At SavingWala you can find useful tips & online resources that will help you to invest in small savings schemes. There are lots of small saving schemes available in India that helps tax savings too. Many of them provides you guaranteed returns, high interest rates, tax savings under various sections of Indian Income Tax Act and much more benefits.
These small savings plans not only provide growth to your money but also provide you with financial security at various stages of your life. It depends on your needs what product suits you best. You must go through the scheme documents before starting any investment scheme. Each financial plan has its own advantages and shortfalls, only a good research will save your hard earn money.
Initial points before starting a small savings scheme
- When you need returns?
i.e. you need money in short term or long term
- How much risk you can take?
i.e. you prefer safe investments or some risky (e.g. bonds or equity)
- What will be your investment pattern?
i.e. you want to invest a big amount one time, or small portion regularly
- How much do you know about the product?

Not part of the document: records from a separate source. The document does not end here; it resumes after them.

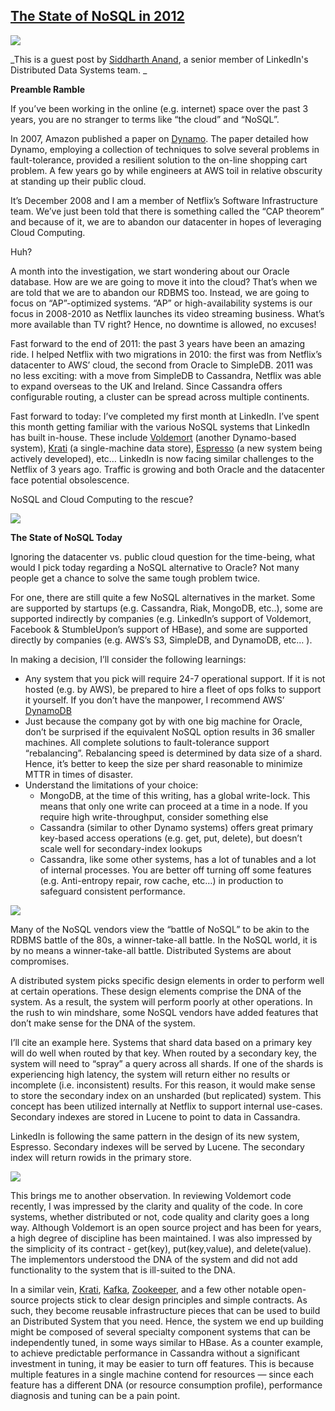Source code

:## [The State of NoSQL in 2012](/blog/2012/1/24/the-state-of-nosql-in-2012.html)

    

    

![](http://farm8.staticflickr.com/7020/6755926085_02e4d454a6_m.jpg)

_This is a guest post by [Siddharth Anand](http://practicalcloudcomputing.com/), a senior member of LinkedIn's Distributed Data Systems team. _

**Preamble Ramble**

If you’ve been working in the online (e.g. internet) space over the past 3 years, you are no stranger to terms like “the cloud” and “NoSQL”.

In 2007, Amazon published a paper on [Dynamo](http://bit.ly/zIdqWW%20). The paper detailed how Dynamo, employing a collection of techniques to solve several problems in fault-tolerance, provided a resilient solution to the on-line shopping cart problem. A few years go by while engineers at AWS toil in relative obscurity at standing up their public cloud.

It’s December 2008 and I am a member of Netflix’s Software Infrastructure team. We’ve just been told that there is something called the “CAP theorem” and because of it, we are to abandon our datacenter in hopes of leveraging Cloud Computing.

Huh?

A month into the investigation, we start wondering about our Oracle database. How are we are going to move it into the cloud? That’s when we are told that we are to abandon our RDBMS too. Instead, we are going to focus on “AP”-optimized systems. “AP” or high-availability systems is our focus in 2008-2010 as Netflix launches its video streaming business. What’s more available than TV right? Hence, no downtime is allowed, no excuses!

Fast forward to the end of 2011: the past 3 years have been an amazing ride. I helped Netflix with two migrations in 2010: the first was from Netflix’s datacenter to AWS’ cloud, the second from Oracle to SimpleDB. 2011 was no less exciting: with a move from SimpleDB to Cassandra, Netflix was able to expand overseas to the UK and Ireland. Since Cassandra offers configurable routing, a cluster can be spread across multiple continents.

Fast forward to today: I’ve completed my first month at LinkedIn. I’ve spent this month getting familiar with the various NoSQL systems that LinkedIn has built in-house. These include [Voldemort](http://project-voldemort.com/) (another Dynamo-based system), [Krati](http://sna-projects.com/krati/) (a single-machine data store), [Espresso](http://www-conf.slac.stanford.edu/xldb2011/talks/xldb2011_tue_1005_LinkedIn.pdf) (a new system being actively developed), etc… LinkedIn is now facing similar challenges to the Netflix of 3 years ago. Traffic is growing and both Oracle and the datacenter face potential obsolescence.

NoSQL and Cloud Computing to the rescue?

![](http://fc04.deviantart.net/fs16/f/2007/179/b/d/Crater_Lake__Winter_by_MarcAdamus.jpg)

**The State of NoSQL Today**

Ignoring the datacenter vs. public cloud question for the time-being, what would I pick today regarding a NoSQL alternative to Oracle? Not many people get a chance to solve the same tough problem twice.

For one, there are still quite a few NoSQL alternatives in the market. Some are supported by startups (e.g. Cassandra, Riak, MongoDB, etc..), some are supported indirectly by companies (e.g. LinkedIn’s support of Voldemort, Facebook & StumbleUpon’s support of HBase), and some are supported directly by companies (e.g. AWS’s S3, SimpleDB, and DynamoDB, etc… ).

In making a decision, I’ll consider the following learnings:

*   Any system that you pick will require 24-7 operational support. If it is not hosted (e.g. by AWS), be prepared to hire a fleet of ops folks to support it yourself. If you don’t have the manpower, I recommend AWS’ [DynamoDB](http://bit.ly/x74bvz)
*   Just because the company got by with one big machine for Oracle, don’t be surprised if the equivalent NoSQL option results in 36 smaller machines. All complete solutions to fault-tolerance support “rebalancing”. Rebalancing speed is determined by data size of a shard. Hence, it’s better to keep the size per shard reasonable to minimize MTTR in times of disaster.
*   Understand the limitations of your choice:
    *   MongoDB, at the time of this writing, has a global write-lock. This means that only one write can proceed at a time in a node. If you require high write-throughput, consider something else        
    *   Cassandra (similar to other Dynamo systems) offers great primary key-based access operations (e.g. get, put, delete), but doesn’t scale well for secondary-index lookups
    *   Cassandra, like some other systems, has a lot of tunables and a lot of internal processes. You are better off turning off some features (e.g. Anti-entropy repair, row cache, etc…) in production to safeguard consistent performance.

![](http://amazingdata.com/mediadata5/Image/orig_Beautiful_cities_in_the_beautiful_night_view_1_amazingdata_20090716001852.jpg)

Many of the NoSQL vendors view the “battle of NoSQL” to be akin to the RDBMS battle of the 80s, a winner-take-all battle. In the NoSQL world, it is by no means a winner-take-all battle. Distributed Systems are about compromises.

A distributed system picks specific design elements in order to perform well at certain operations. These design elements comprise the DNA of the system. As a result, the system will perform poorly at other operations. In the rush to win mindshare, some NoSQL vendors have added features that don’t make sense for the DNA of the system.

I’ll cite an example here. Systems that shard data based on a primary key will do well when routed by that key. When routed by a secondary key, the system will need to “spray” a query across all shards. If one of the shards is experiencing high latency, the system will return either no results or incomplete (i.e. inconsistent) results. For this reason, it would make sense to store the secondary index on an unsharded (but replicated) system. This concept has been utilized internally at Netflix to support internal use-cases. Secondary indexes are stored in Lucene to point to data in Cassandra.

LinkedIn is following the same pattern in the design of its new system, Espresso. Secondary indexes will be served by Lucene. The secondary index will return rowids in the primary store.

![](http://www.iheartwallpapers.com/wallpapers/beautiful_landscapes_001-800x600.jpg)

This brings me to another observation. In reviewing Voldemort code recently, I was impressed by the clarity and quality of the code. In core systems, whether distributed or not, code quality and clarity goes a long way. Although Voldemort is an open source project and has been for years, a high degree of discipline has been maintained. I was also impressed by the simplicity of its contract - get(key), put(key,value), and delete(value). The implementors understood the DNA of the system and did not add functionality to the system that is ill-suited to the DNA.

In a similar vein, [Krati](http://bit.ly/yLMWr7), [Kafka](http://bit.ly/AjYojf), [Zookeeper](http://bit.ly/z8HtiO), and a few other notable open-source projects stick to clear design principles and simple contracts. As such, they become reusable infrastructure pieces that can be used to build an Distributed System that you need. Hence, the system we end up building might be composed of several specialty component systems that can be independently tuned, in some ways similar to HBase. As a counter example, to achieve predictable performance in Cassandra without a significant investment in tuning, it may be easier to turn off features. This is because multiple features in a single machine contend for resources — since each feature has a different DNA (or resource consumption profile), performance diagnosis and tuning can be a pain point.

i.e. are you aware of good and bads of a scheme in which you are investing
For an example if you are looking for short term savings then you can invest your money in post offices , government bonds, mutual funds, and if you are concentrated to long term savings then public provident funds (PPF ), life insurance, long term bank deposits (FDs, RDs) can help you.
Investment in Banks
When you want to invest your hard earned money for a longer period of time and get a regular income, Fixed Deposit Scheme is ideal. It is SAFE, LIQUID and FETCHES HIGH RETURNS.Loan / Overdraft facility is available against bank fixed deposits. Now many banks don’t charges for premature withdrawal.
Government Tax Savings
RBI Bonds, or RBI Relief Bonds
RBI Bonds are tax saving bonds that have a special provision that allows the investor to save on tax. These Bonds are instruments that are issued by the RBI.
The interest is compounded half-yearly. Maturity period of RBI Bonds is five years, and interest received is tax-free in the hands of the investor.
Post Office Savings
Post office saving schemes are know as best small saving schemes, as the post offices are spread all over the country they have trust and easy accessibility. Popular schemes are PPF, MIS, RD, NSC, KVP etc..
Other options for Savings
Tax Rebates under Indian Income Tax Act
Specified Investment Schemes u/s 80C
- Life insurance premium payments
- Contributions to Employees Provident Fund (EPF) / GPF
- Public Provident Fund (maximum Rs 70,000 in a year)
- National Saving Certificates including accrued interest. [NSC]
- Unit Linked Insurance Plan (ULIP)
- 5-Year fixed deposits with banks and Post Office
- Repayment of Housing Loan (Principal)
- Senior Citizens Savings Scheme (SCSS)
- Equity Linked Savings Scheme (ELSS)
- National Pension Scheme (NPS)
- Tuition Fees including admission fees or college fees paid for Full-time education of any two children of the assessee (Any Development fees or donation or payment of similar nature shall not be eligible for deduction).
- Infrastructure Bonds issued by Institutions/ Banks such as IDBI, ICICI, REC, PFC etc.
- Interest accrued in respect of NSC VIII issue.
Deduction under section 80 CCC(1)
This section allows a deduction of up to Rs. 10,000 to an individual in respect of contribution to ‘Pension’ scheme of LIC of India or any other Insurance Co.
Tax saving Pension plans available in market are LIC‘s Jeevan Suraksha, ICICI Pru Life Time Pension, Aviva Life Pension Plus, Max Easy Life policy, Tata AIG’s Nirvana Plus etc.
Section 80 CCE
Aggregate deduction u/s 80 C, u/s 80 CCC and 80 CCD can not exceed Rs. 1,00,000. ( One Lac)
Deduction under section 80D.
Under This section, a deduction up to Rs 10,000 (Rs 15,000 in case of senior citizens) is allowed in respect of premium paid by cheque towards health insurance policy, like “Mediclaim”. Such premium can be paid towards health insurance of spouse, dependent parents as well as dependent children.
Deduction under section 24(b)
Under this section, Interest on borrowed capital for the purpose of house purchase or construction is deductible from taxable income up to Rs. 1,50,000 with some conditions to be fulfilled.